Les pratiques décrites ci-dessus, si elles sont hautement répréhensibles, relèvent de la filouterie à côté de ce qui suit. Les cybercriminels, en effet, sont prêts à aller beaucoup plus loin pour profiter de la frénésie. Certains n'hésitent pas, ainsi, à créer de fausses boutiques en ligne ou des clones de boutiques connues, remplies de promotions mais aussi de produits imaginaires dont vous ne verrez jamais la couleur.

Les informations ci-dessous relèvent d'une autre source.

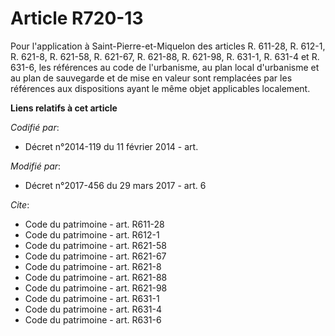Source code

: # Article R720-13

Pour l'application à Saint-Pierre-et-Miquelon des articles R. 611-28, R. 612-1, R. 621-8, R. 621-58, R. 621-67, R. 621-88, R.
621-98, R. 631-1, R. 631-4 et R. 631-6, les références au code de l'urbanisme, au plan local d'urbanisme et au plan de
sauvegarde et de mise en valeur sont remplacées par les références aux dispositions ayant le même objet applicables
localement.

**Liens relatifs à cet article**

_Codifié par_:

  - Décret n°2014-119 du 11 février 2014 - art.

_Modifié par_:

  - Décret n°2017-456 du 29 mars 2017 - art. 6

_Cite_:

  - Code du patrimoine - art. R611-28
  - Code du patrimoine - art. R612-1
  - Code du patrimoine - art. R621-58
  - Code du patrimoine - art. R621-67
  - Code du patrimoine - art. R621-8
  - Code du patrimoine - art. R621-88
  - Code du patrimoine - art. R621-98
  - Code du patrimoine - art. R631-1
  - Code du patrimoine - art. R631-4
  - Code du patrimoine - art. R631-6
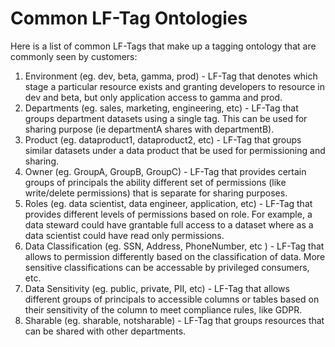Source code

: # Common LF-Tag Ontologies

Here is a list of common LF-Tags that make up a tagging ontology that are commonly seen by customers:

1. Environment (eg. dev, beta, gamma, prod) - LF-Tag that denotes which stage a particular resource exists and granting developers to resource in dev and beta, but only application access to gamma and prod.
2. Departments (eg. sales, marketing, engineering, etc) - LF-Tag that groups department datasets using a single tag. This can be used for sharing purpose (ie departmentA shares with departmentB).
3. Product (eg. dataproduct1, dataproduct2, etc) - LF-Tag that groups similar datasets under a data product that be used for permissioning and sharing.
4. Owner (eg. GroupA, GroupB, GroupC) - LF-Tag that provides certain groups of principals the ability different set of permissions (like write/delete permissions) that is separate for sharing purposes. 
5. Roles (eg. data scientist, data engineer, application, etc) - LF-Tag that provides different levels of permissions based on role. For example, a data steward could have grantable full access to a dataset where as a data scientist could have read only permissions.
6. Data Classification (eg. SSN, Address, PhoneNumber, etc ) - LF-Tag that allows to permission differently based on the classification of data. More sensitive classifications can be accessable by privileged consumers, etc.
7. Data Sensitivity (eg. public, private, PII, etc) - LF-Tag that allows different groups of principals to accessible columns or tables based on their sensitivity of the column to meet compliance rules, like GDPR. 
8. Sharable (eg. sharable, notsharable) - LF-Tag that groups resources that can be shared with other departments.  
 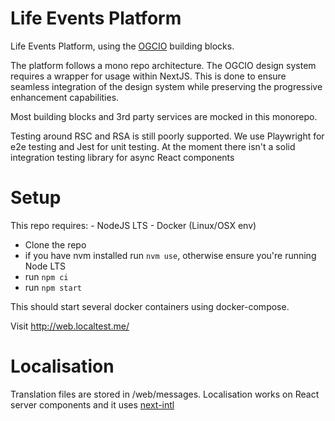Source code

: # Life Events Platform
Life Events Platform, using the [OGCIO](https://www.ogcio.gov.ie/) building blocks.

The platform follows a mono repo architecture. 
The OGCIO design system requires a wrapper for usage within NextJS. This is done to ensure seamless integration of the design system while preserving the progressive enhancement capabilities.

Most building blocks and 3rd party services are mocked in this monorepo. 

Testing around RSC and RSA is still poorly supported. We use Playwright for e2e testing and Jest for unit testing. At the moment there isn't a solid integration testing library for async React components 

# Setup
This repo requires:
    - NodeJS LTS
    - Docker (Linux/OSX env)

- Clone the repo 
- if you have nvm installed run `nvm use`, otherwise ensure you're running Node LTS
- run `npm ci`
- run `npm start`

This should start several docker containers using docker-compose. 

Visit http://web.localtest.me/ 

# Localisation

Translation files are stored in /web/messages. Localisation works on React server components and it uses [next-intl](https://next-intl-docs.vercel.app/)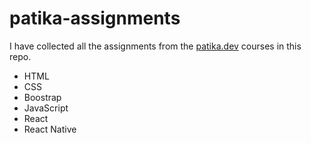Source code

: # patika-assignments

I have collected all the assignments from the [patika.dev](https://app.patika.dev/) courses in this repo.

* HTML
* CSS
* Boostrap
* JavaScript
* React 
* React Native
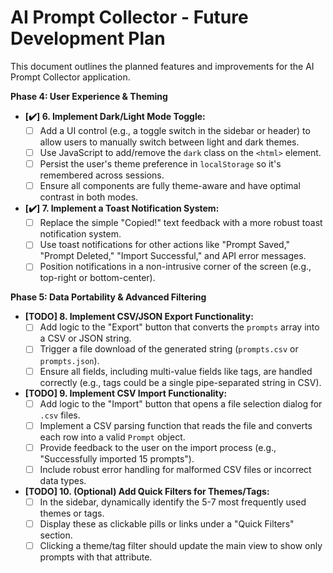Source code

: # AI Prompt Collector - Future Development Plan

This document outlines the planned features and improvements for the AI Prompt Collector application.

**Phase 4: User Experience & Theming**

-   **[✔️] 6. Implement Dark/Light Mode Toggle:**
    -   [ ] Add a UI control (e.g., a toggle switch in the sidebar or header) to allow users to manually switch between light and dark themes.
    -   [ ] Use JavaScript to add/remove the `dark` class on the `<html>` element.
    -   [ ] Persist the user's theme preference in `localStorage` so it's remembered across sessions.
    -   [ ] Ensure all components are fully theme-aware and have optimal contrast in both modes.

-   **[✔️] 7. Implement a Toast Notification System:**
    -   [ ] Replace the simple "Copied!" text feedback with a more robust toast notification system.
    -   [ ] Use toast notifications for other actions like "Prompt Saved," "Prompt Deleted," "Import Successful," and API error messages.
    -   [ ] Position notifications in a non-intrusive corner of the screen (e.g., top-right or bottom-center).

**Phase 5: Data Portability & Advanced Filtering**

-   **[TODO] 8. Implement CSV/JSON Export Functionality:**
    -   [ ] Add logic to the "Export" button that converts the `prompts` array into a CSV or JSON string.
    -   [ ] Trigger a file download of the generated string (`prompts.csv` or `prompts.json`).
    -   [ ] Ensure all fields, including multi-value fields like tags, are handled correctly (e.g., tags could be a single pipe-separated string in CSV).

-   **[TODO] 9. Implement CSV Import Functionality:**
    -   [ ] Add logic to the "Import" button that opens a file selection dialog for `.csv` files.
    -   [ ] Implement a CSV parsing function that reads the file and converts each row into a valid `Prompt` object.
    -   [ ] Provide feedback to the user on the import process (e.g., "Successfully imported 15 prompts").
    -   [ ] Include robust error handling for malformed CSV files or incorrect data types.

-   **[TODO] 10. (Optional) Add Quick Filters for Themes/Tags:**
    -   [ ] In the sidebar, dynamically identify the 5-7 most frequently used themes or tags.
    -   [ ] Display these as clickable pills or links under a "Quick Filters" section.
    -   [ ] Clicking a theme/tag filter should update the main view to show only prompts with that attribute.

Dans ce contexte, privilégier les sites marchands français sur lesquels vous avez déjà acheté et qui vous ont offert un service satisfaisant paraît une bonne idée. Si, toutefois, vous avez trouvé la perle rare chez un e-commerçant inconnu, prenez le temps de vérifier sa fiabilité. Dans une autre note, la DGCCRF vous donne la marche à suivre. Notamment :

  • afficher l'adresse du site, pour vérifier qu'elle est cohérente avec le nom de la boutique ;
  • soyez vigilants sur l'orthographe et la syntaxe des contenus présentés ;
  • vérifier la réputation du site en entrant son nom sur un moteur de recherche, éventuellement accompagné des termes « avis » ou « arnaques » ;
  • se méfier en revanche des avis de consommateurs, qui ne sont pas toujours fiables ;
  • vérifier ses mentions légales, qui doivent indiquer le nom de la société qui exploite le site, son contact et les moyens de la contacter.

Les faux mails

Vous vendre des produits inexistants n'est pas l'unique but que peuvent poursuivre les cybercriminels. Le Black Friday est aussi une bonne occasion de vous voler des données personnelles (état-civil, adresse, coordonnées bancaires, etc.) qui pourront ensuite être exploitées pour usurper votre identité et effectuer des achats à votre insu. C'est ce qu'on appelle du phishing.

Attention donc aux sollicitations que vous recevez par mail ou par SMS, même émanant d'un commerçant connu, vous encourageant à cliquer sur un lien pour profiter des soldes : c'est une stratégie classique des cybercriminels adeptes de cette technique de fraude.

(1) Direction générale de la consommation, la concurrence et la répression des fraudes, qui dépend du ministère de l'Economie.